◆ Activity: Look through the listing below, and wherever a line has the string "omega", copy it.
[[ Input records open ]]
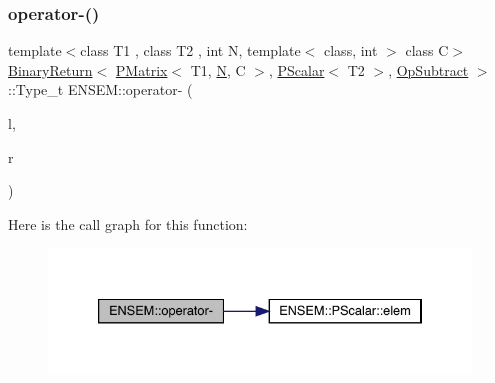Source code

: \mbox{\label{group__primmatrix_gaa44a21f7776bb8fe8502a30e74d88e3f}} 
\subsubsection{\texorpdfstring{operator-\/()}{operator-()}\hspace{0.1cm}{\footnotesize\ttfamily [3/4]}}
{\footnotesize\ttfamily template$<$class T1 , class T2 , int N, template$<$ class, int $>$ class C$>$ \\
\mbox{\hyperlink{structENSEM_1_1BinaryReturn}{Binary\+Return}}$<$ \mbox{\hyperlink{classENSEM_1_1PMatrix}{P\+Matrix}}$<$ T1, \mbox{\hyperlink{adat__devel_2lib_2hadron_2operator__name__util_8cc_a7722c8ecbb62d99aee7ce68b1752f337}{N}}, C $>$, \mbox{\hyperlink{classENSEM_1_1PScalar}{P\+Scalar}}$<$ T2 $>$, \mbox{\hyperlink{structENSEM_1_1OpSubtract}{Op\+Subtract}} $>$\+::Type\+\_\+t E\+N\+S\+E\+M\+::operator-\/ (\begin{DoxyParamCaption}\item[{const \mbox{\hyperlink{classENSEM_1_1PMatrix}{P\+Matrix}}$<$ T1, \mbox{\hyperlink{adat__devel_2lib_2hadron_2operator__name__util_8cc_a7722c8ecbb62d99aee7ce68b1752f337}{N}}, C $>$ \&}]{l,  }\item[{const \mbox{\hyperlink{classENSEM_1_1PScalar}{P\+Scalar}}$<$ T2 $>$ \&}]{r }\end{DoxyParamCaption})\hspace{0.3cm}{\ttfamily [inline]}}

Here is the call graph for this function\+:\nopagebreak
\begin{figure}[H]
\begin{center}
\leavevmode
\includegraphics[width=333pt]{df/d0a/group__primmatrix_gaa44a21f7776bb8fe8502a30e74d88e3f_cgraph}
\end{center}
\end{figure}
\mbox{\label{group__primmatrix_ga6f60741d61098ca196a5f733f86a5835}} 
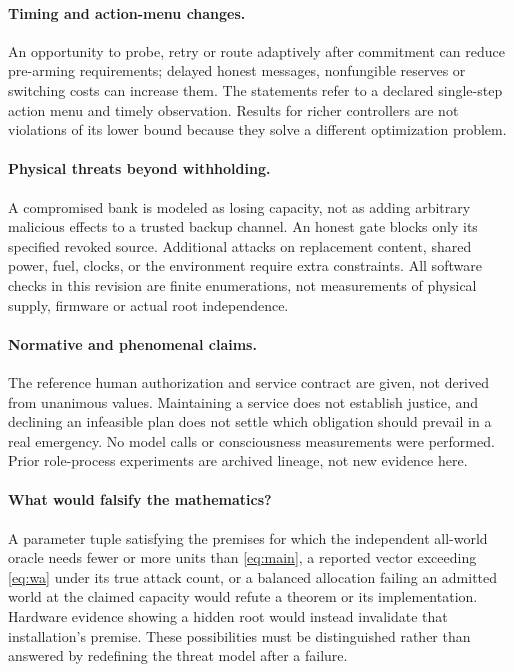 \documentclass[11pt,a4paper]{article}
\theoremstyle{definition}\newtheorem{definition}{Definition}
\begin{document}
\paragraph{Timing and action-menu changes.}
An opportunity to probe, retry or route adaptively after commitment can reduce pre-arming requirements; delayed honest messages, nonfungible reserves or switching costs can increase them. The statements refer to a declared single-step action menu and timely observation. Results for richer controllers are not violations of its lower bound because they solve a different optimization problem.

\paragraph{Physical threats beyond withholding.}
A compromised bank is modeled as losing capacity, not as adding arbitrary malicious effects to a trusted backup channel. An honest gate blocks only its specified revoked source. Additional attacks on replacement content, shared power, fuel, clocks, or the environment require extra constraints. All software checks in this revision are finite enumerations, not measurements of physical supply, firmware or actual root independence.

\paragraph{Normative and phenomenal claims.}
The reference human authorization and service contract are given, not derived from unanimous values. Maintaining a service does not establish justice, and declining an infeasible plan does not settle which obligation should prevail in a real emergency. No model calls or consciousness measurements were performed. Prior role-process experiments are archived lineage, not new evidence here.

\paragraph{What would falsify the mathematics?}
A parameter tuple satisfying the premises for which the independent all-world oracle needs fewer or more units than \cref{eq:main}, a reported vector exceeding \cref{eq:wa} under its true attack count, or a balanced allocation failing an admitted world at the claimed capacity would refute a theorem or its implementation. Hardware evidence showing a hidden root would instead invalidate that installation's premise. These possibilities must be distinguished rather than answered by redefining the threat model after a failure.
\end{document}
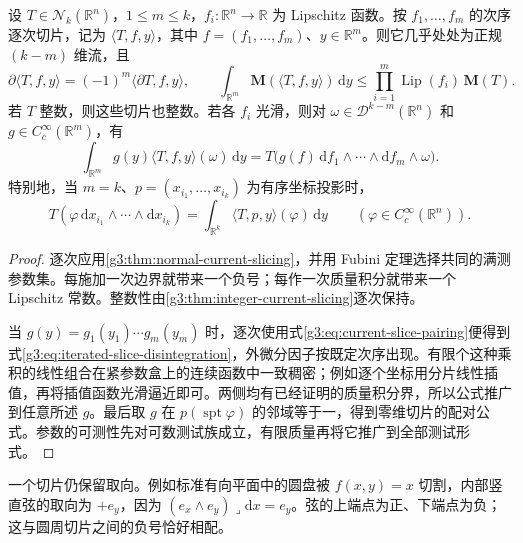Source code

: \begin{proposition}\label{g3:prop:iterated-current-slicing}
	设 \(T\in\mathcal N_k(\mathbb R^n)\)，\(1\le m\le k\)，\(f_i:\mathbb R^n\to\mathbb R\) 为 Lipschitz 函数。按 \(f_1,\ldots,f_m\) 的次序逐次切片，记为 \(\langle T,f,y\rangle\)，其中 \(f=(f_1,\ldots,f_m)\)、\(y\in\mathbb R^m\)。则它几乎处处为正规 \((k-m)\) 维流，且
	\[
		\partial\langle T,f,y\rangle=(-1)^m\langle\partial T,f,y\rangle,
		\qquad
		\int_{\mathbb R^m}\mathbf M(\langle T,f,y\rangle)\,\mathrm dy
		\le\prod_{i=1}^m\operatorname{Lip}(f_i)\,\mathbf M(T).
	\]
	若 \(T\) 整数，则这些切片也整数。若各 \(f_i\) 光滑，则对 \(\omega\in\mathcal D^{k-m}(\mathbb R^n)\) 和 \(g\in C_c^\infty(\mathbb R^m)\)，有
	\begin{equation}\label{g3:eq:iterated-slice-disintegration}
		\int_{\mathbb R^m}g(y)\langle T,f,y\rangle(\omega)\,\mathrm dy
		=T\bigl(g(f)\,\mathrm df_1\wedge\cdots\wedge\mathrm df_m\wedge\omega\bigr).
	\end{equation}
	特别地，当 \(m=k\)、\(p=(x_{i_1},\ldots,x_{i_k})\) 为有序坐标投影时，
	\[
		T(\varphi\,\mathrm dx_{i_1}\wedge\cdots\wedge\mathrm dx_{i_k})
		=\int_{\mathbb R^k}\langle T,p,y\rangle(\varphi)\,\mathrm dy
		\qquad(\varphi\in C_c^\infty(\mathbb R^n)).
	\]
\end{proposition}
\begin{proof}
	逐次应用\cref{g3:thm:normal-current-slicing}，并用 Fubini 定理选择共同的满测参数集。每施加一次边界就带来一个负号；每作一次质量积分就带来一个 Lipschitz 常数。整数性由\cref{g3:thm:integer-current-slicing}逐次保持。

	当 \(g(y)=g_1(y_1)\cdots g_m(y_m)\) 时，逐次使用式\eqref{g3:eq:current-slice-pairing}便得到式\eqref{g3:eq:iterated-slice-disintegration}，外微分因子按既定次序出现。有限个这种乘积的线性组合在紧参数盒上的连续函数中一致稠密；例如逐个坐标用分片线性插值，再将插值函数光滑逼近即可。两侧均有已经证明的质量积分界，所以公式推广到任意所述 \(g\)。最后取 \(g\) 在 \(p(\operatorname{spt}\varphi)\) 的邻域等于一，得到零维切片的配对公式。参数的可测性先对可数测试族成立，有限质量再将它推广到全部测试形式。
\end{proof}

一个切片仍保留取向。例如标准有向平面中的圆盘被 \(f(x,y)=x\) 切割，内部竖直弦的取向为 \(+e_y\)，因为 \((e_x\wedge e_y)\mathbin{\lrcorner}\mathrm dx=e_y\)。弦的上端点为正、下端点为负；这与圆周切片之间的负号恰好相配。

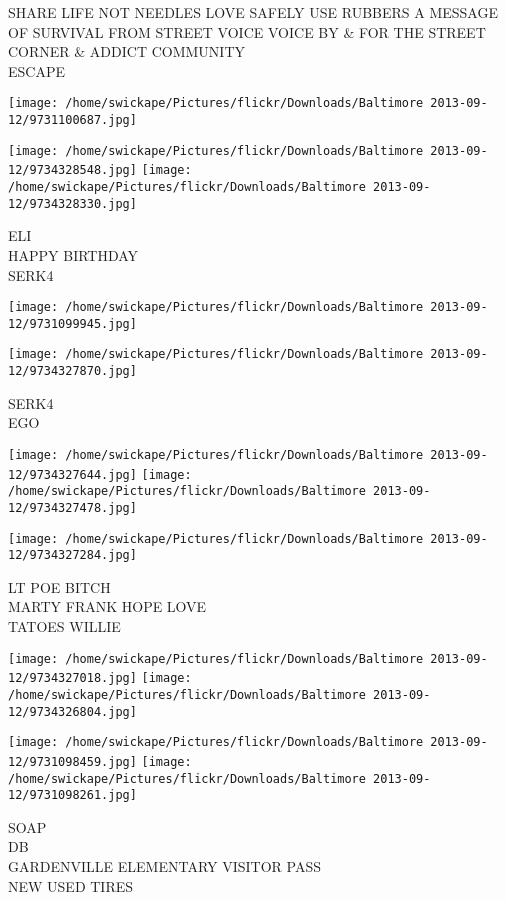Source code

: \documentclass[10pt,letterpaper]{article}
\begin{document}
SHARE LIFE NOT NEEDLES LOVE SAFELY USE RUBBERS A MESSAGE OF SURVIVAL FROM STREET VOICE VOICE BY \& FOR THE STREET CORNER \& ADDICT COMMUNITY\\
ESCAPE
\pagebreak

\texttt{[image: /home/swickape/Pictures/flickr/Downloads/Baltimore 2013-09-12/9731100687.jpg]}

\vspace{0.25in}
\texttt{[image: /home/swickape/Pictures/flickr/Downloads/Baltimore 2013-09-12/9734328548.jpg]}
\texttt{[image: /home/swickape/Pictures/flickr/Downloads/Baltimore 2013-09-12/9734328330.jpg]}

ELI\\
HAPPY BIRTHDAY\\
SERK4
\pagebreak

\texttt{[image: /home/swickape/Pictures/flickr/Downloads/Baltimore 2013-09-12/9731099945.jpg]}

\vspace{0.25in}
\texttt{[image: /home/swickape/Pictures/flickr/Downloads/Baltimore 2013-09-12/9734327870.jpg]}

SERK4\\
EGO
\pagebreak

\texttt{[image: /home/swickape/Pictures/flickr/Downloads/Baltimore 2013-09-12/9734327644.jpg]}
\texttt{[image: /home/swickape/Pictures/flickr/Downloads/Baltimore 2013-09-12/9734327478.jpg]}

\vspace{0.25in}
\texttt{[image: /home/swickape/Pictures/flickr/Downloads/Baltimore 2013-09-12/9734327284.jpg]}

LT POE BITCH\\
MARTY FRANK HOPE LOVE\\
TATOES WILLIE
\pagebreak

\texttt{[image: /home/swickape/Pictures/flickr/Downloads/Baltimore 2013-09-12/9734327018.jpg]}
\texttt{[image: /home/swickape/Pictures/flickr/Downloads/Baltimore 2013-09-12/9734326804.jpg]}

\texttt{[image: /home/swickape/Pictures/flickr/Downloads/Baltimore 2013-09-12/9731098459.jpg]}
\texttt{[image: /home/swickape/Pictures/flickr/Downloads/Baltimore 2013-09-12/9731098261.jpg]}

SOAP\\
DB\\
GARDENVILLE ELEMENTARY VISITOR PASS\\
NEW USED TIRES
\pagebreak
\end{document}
[[ Input records closed ]]
[[ Input records open ]]
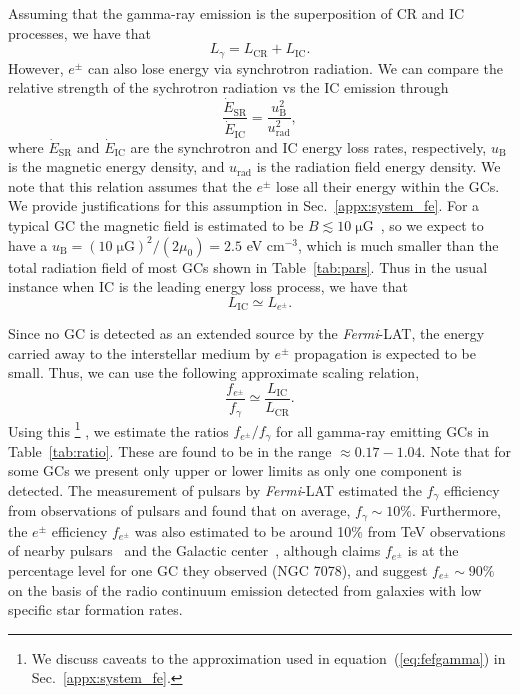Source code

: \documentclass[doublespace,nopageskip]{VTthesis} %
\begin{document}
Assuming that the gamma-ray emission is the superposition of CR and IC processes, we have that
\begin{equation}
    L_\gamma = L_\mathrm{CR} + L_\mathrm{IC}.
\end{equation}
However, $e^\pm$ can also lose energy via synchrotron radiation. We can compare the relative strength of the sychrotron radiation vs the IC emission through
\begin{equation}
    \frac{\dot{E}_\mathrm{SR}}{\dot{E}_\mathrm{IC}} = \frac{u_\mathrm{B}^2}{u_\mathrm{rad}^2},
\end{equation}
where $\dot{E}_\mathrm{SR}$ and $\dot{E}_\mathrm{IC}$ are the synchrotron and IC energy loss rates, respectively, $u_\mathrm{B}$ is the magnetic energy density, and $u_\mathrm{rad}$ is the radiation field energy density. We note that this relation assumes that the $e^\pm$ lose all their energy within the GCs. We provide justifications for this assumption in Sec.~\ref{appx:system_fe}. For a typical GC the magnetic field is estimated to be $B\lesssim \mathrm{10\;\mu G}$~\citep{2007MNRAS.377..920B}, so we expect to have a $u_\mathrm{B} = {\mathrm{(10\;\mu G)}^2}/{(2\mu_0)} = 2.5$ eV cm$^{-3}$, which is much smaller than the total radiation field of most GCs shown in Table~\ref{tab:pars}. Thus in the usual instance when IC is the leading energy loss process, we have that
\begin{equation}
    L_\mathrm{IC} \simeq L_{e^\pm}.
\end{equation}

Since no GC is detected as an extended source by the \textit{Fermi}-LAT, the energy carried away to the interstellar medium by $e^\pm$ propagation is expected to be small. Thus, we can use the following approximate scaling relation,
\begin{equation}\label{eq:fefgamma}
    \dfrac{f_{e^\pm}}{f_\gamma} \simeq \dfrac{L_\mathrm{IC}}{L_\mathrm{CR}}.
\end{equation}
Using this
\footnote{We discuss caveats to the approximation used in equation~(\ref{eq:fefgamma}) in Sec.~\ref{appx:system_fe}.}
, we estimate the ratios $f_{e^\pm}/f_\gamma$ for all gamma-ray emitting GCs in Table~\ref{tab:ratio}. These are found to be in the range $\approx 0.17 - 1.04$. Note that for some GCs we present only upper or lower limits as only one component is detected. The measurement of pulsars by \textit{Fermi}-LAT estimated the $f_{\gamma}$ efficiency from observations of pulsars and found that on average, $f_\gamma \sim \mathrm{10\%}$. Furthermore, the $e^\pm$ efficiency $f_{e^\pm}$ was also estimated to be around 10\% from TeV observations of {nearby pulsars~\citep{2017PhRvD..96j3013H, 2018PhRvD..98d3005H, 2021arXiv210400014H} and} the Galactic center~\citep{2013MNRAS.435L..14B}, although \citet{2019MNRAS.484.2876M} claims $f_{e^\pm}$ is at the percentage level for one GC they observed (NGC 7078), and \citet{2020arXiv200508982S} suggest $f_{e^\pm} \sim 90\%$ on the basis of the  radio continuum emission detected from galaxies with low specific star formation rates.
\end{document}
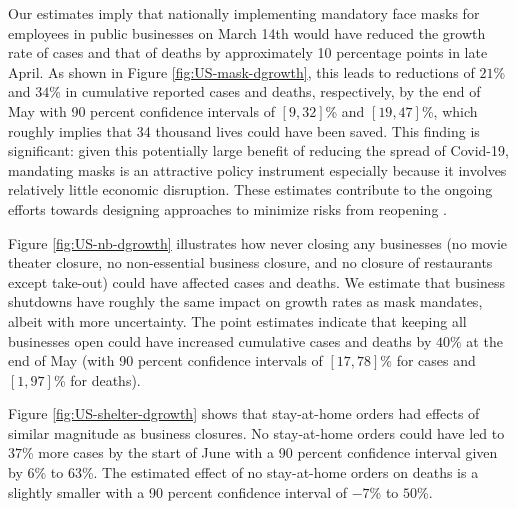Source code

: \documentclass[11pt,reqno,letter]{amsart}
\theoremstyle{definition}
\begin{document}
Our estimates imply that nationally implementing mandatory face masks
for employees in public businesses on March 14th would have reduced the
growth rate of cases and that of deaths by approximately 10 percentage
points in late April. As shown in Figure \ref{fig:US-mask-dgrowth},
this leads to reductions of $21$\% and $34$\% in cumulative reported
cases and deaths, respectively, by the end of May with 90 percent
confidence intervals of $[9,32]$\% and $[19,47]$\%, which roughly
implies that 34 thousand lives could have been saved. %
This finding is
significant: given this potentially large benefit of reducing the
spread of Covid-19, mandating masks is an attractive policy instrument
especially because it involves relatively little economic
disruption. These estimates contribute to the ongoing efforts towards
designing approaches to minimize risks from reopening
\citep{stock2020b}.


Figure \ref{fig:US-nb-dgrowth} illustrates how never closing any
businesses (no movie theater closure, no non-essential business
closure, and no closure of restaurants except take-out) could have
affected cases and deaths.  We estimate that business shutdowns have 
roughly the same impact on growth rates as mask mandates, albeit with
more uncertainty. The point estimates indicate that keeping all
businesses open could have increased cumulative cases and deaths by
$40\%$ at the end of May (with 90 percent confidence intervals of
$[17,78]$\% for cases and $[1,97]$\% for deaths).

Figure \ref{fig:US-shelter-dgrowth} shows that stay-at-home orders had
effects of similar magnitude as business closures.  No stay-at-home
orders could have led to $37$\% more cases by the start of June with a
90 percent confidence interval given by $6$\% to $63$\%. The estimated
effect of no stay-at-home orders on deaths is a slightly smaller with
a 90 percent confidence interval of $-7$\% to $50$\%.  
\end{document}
[[ Input records closed ]]
◆ Response:
	若 \(T\) 整数，则这些切片也整数。若各 \(f_i\) 光滑，则对 \(\omega\in\mathcal D^{k-m}(\mathbb R^n)\) 和 \(g\in C_c^\infty(\mathbb R^m)\)，有
		\int_{\mathbb R^m}g(y)\langle T,f,y\rangle(\omega)\,\mathrm dy
		=T\bigl(g(f)\,\mathrm df_1\wedge\cdots\wedge\mathrm df_m\wedge\omega\bigr).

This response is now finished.